[Recorded data]
=== Begin Enclosure ===

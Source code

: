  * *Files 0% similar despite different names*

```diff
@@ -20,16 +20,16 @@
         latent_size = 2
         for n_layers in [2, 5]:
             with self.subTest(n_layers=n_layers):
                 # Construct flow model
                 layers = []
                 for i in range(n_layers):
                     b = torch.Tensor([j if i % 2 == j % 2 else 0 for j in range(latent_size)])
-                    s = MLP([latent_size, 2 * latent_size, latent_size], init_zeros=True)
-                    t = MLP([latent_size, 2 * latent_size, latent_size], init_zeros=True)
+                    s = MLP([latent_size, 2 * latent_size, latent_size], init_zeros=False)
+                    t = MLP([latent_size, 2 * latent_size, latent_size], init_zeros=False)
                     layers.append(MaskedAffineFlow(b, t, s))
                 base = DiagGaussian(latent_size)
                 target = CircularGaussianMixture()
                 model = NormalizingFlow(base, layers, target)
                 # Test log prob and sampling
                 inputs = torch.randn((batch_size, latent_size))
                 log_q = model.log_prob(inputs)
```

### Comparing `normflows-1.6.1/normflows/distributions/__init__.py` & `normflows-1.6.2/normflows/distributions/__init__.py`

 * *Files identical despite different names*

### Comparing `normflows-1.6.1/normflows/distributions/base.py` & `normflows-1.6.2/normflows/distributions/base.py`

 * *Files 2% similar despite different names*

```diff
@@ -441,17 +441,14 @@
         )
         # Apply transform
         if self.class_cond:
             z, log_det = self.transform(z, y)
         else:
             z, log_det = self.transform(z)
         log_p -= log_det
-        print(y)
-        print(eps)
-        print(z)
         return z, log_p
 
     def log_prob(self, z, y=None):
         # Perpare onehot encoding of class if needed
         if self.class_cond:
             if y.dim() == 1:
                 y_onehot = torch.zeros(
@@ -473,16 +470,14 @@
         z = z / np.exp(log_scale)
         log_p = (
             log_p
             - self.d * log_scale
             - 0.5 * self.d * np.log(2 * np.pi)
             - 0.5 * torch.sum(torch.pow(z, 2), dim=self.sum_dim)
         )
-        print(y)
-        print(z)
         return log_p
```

=== End Enclosure ===
=== Begin Enclosure ===

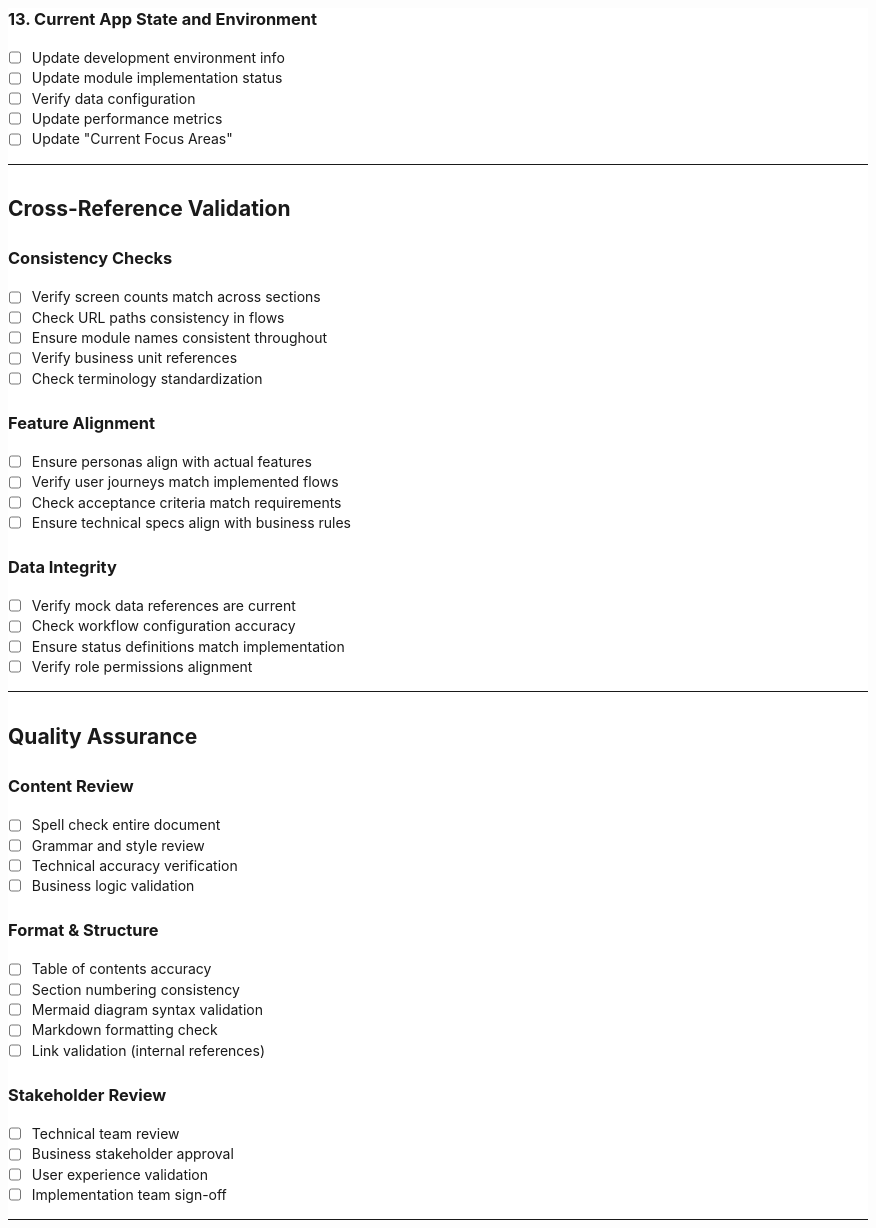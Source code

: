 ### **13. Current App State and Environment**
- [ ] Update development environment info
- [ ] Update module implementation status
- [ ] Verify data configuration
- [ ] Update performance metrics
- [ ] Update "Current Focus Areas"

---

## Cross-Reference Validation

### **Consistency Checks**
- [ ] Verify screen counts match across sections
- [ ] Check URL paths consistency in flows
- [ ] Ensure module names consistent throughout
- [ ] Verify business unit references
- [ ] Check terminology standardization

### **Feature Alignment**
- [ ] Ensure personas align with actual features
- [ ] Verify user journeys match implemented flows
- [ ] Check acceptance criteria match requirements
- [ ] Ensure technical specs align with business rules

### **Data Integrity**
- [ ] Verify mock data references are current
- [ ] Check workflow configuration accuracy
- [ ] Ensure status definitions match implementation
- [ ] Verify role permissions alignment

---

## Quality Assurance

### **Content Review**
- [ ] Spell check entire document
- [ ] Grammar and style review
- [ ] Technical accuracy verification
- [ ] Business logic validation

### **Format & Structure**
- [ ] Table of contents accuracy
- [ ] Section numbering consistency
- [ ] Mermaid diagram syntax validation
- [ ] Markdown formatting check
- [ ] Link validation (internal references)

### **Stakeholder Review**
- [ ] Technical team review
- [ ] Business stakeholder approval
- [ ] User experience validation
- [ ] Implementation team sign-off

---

=== End Enclosure ===

Exercise prompt: Copy out each line of the entries where the word "names" is found.

Solved problem:
:  * *Files 0% similar despite different names*
 * *Files identical despite different names*
 * *Files 2% similar despite different names*
- [ ] Ensure module names consistent throughout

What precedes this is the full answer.